相続と、遺贈、死因贈与は、亡くなった人の財産の引き継ぎという点で似ているのですが、相続は包括的な地位移転として地主の承諾は不要(原則として名義書換料も発生しない)ですが、遺贈、死因贈与では、個別の譲渡として、地主の承諾が必要です。なお、相続同様の包括的な地位移転である会社の合併、分割でも、原則として、地主の承諾は不要です。
地主が承諾しない場合、遺贈では、遺言書を作成した人は、亡くなっていますので、借地非訟事件(譲渡許可。借地借家法19条1項)の申立はできません。そこで、亡くなった遺贈者ではなく、遺言執行者が申立人譲渡人となります。申立人は、 亡●●遺言執行者〇〇との記載で、譲受候補者は、遺言執行者と同じ人の場合でも、肩書なしの○○で、違いが生じます。

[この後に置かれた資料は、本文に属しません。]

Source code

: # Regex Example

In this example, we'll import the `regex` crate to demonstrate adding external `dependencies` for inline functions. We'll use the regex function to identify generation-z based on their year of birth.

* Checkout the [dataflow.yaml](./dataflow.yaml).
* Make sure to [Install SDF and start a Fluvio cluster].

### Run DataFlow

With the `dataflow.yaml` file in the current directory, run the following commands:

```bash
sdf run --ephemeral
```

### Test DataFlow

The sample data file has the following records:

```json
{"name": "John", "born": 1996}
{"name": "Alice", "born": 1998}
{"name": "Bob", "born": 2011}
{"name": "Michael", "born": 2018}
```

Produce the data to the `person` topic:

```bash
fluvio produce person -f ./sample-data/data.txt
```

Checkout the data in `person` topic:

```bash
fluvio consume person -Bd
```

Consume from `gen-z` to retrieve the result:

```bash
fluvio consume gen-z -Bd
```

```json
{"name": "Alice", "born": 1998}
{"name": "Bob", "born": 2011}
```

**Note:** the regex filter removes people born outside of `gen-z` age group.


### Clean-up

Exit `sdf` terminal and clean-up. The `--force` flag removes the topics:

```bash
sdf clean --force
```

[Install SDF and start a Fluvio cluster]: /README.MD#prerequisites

ところが、遺言執行者を申立人、地主を相手方、受遺者を譲り受け候補者とする、借地非訟事件(譲渡許可)は、次のようなところが、微妙で、遺言執行者の権原を定めた民法1012条(1項 遺言執行者は、遺言の内容を実現するため、相続財産の管理その他遺言の執行に必要な一切の行為をする権限を有する。)だけでは、一義的には不明で、調べても分かりません。
1. 和解ができるのか
遺言執行者が明渡料として金をもらい、それを受遺者に引き継ぎことで良いのか?
借地非訟での和解も「遺言の内容の実現」の一部にも思えますが、地主に譲渡承諾をしてもらって地主と譲受人で和解してもらった方が良いようにも思います。
2. 譲渡許可がでない場合どうなるのか
譲渡許可がでなければ、すぐに譲渡できない借地権が相続人に残ることになります。譲渡許可が出ない理由によっては他の譲り受け候補者を探すこともできますが、他人への譲渡ができそうもない相続人は、建物の取り壊し費用等を負担せざるを得ない場合があるのでしょう。
もし、上記だとすると、相続人は、思わぬ負担が生じる可能性がありそうです。
3. 地主が明渡し訴訟を起こす場合の被告は?
地主が借地の存在を争い、明け渡し訴訟を起こす場合、被告は、遺言執行者で良いのか、相続人になるのか。遺言執行の効果は相続人に帰属するので(民法1015条)、遺言執行者にする必要はないと思うのですが、どうか?
借地非訟の専門の文献を見ても、分からないことは多くあります。